▸ What you will do
Could you retype all of the entries below word for word?

*** Opening of Information given ***

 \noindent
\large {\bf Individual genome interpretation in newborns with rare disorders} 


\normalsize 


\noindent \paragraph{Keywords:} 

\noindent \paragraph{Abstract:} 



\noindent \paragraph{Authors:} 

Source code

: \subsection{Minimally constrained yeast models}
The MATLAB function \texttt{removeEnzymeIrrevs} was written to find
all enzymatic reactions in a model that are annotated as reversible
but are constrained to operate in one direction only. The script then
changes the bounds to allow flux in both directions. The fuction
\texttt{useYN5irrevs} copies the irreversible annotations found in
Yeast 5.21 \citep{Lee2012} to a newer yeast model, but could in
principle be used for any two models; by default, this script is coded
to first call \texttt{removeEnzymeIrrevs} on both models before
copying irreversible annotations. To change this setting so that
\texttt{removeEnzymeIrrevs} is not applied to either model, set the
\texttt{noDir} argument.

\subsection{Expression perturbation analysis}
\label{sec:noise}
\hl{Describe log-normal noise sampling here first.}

*** Close of Information given ***

▸ Exercise answer
 \noindent
\large {\bf Individual genome interpretation in newborns with rare disorders} 


\normalsize 


\noindent \paragraph{Keywords:} 

\noindent \paragraph{Abstract:} 



\noindent \paragraph{Authors:} 

Source code

: \subsection{Minimally constrained yeast models}
The MATLAB function \texttt{removeEnzymeIrrevs} was written to find
all enzymatic reactions in a model that are annotated as reversible
but are constrained to operate in one direction only. The script then
changes the bounds to allow flux in both directions. The fuction
\texttt{useYN5irrevs} copies the irreversible annotations found in
Yeast 5.21 \citep{Lee2012} to a newer yeast model, but could in
principle be used for any two models; by default, this script is coded
to first call \texttt{removeEnzymeIrrevs} on both models before
copying irreversible annotations. To change this setting so that
\texttt{removeEnzymeIrrevs} is not applied to either model, set the
\texttt{noDir} argument.

\subsection{Expression perturbation analysis}
\label{sec:noise}
\hl{Describe log-normal noise sampling here first.}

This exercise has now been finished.